The assortment of parts seen at the lower middle of the left white breadboard composes the switching control circuit. The black IC - partly hidden by the thicket of wires - is a TL494 switching power supply controller. It came from - guess where - one of the computer power supplies. It's readily available from several suppliers, and costs under a buck. It consists of a sawtooth waveform generator followed by a J-K flip-flop driving a pair of output transistors that can handle 40 V @ 200 MA. A pair of DC level comparators connects to the innards of the ramp generator to vary the duty cycle of the output signal - which is a square wave, BTW - thus allowing the main switching transistors to conduct for however long is needed to provide the power required by the load. Of course, the designer has to provide the necessary feedback circuit to make this all work. (That's about 90% designed, and 0% tested!)

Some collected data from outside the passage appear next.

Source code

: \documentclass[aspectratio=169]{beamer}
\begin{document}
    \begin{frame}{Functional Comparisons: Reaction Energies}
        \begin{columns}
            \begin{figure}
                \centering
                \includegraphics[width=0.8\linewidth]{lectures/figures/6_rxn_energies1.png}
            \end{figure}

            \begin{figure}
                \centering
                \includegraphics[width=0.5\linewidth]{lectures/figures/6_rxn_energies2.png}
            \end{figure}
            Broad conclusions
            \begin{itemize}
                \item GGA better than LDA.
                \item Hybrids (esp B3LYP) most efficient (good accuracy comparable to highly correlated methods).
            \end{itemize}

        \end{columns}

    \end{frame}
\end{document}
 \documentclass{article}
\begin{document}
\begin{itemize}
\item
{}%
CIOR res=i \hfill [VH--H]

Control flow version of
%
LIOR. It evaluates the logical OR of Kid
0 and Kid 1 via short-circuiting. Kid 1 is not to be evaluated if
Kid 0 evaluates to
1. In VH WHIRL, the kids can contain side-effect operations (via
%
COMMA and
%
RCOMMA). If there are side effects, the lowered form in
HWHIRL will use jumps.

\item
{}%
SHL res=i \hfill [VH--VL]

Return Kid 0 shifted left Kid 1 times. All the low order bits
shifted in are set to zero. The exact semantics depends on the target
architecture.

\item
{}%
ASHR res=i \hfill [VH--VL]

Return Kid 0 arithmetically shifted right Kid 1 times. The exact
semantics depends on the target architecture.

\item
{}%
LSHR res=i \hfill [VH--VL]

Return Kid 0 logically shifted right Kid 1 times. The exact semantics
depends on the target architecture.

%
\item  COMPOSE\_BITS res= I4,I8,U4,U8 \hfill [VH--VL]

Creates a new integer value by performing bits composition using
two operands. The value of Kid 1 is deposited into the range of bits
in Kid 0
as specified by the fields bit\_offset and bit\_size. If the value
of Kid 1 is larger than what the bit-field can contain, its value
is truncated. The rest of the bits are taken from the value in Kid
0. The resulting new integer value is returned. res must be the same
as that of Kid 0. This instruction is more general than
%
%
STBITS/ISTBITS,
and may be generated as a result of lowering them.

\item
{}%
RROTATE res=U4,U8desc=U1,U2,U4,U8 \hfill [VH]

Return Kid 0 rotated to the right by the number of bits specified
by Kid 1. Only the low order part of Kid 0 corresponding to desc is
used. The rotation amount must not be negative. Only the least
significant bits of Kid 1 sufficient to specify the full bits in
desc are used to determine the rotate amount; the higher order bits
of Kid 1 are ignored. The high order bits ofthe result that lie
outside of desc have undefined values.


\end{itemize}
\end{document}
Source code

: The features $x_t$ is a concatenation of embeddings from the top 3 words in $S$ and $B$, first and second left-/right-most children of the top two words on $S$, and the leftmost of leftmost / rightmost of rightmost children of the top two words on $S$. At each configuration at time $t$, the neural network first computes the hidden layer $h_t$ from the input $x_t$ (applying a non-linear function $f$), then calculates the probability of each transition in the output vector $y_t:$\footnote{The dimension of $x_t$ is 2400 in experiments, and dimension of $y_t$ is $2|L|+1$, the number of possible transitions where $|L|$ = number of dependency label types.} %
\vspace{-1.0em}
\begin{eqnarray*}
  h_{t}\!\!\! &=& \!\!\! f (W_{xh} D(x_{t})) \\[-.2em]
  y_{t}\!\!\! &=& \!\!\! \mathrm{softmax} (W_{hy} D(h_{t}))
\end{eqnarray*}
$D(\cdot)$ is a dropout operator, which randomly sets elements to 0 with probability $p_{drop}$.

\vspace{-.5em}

The few parts on the lower left of the right hand white breadboard are part of the base drive circuitry between the power transistors and the driver transformer, which is seen at the bottom right of the left hand white breadboard. Can you guess where the driver transformer came from? Right!!!
The voltage control feedback circuit will sample the +1500 volts at the output and send it to the TL494 comparator inputs. Over current sense will also be provided to shut down the supply in case of a HV load short or serious overload, such as an internal arc in a PA tube. At the bottom right of the picture is my best tool - my calculator. If the math says it will work, it will!
The smoke has seriously escaped from these power transistors! I was running the primary DC voltage at about 400 volts instead of 300 (to see what would happen - now I know!!) and I think I bumped the breadboard and accidentally hit something that caused both transistors to switch on at the same time. This picture also gives you a close up view of the jumper connections for the transformers. Like the warning labels? I scanned one (from a computer supply, of course) and printed a few of them out and stuck 'em on the various parts.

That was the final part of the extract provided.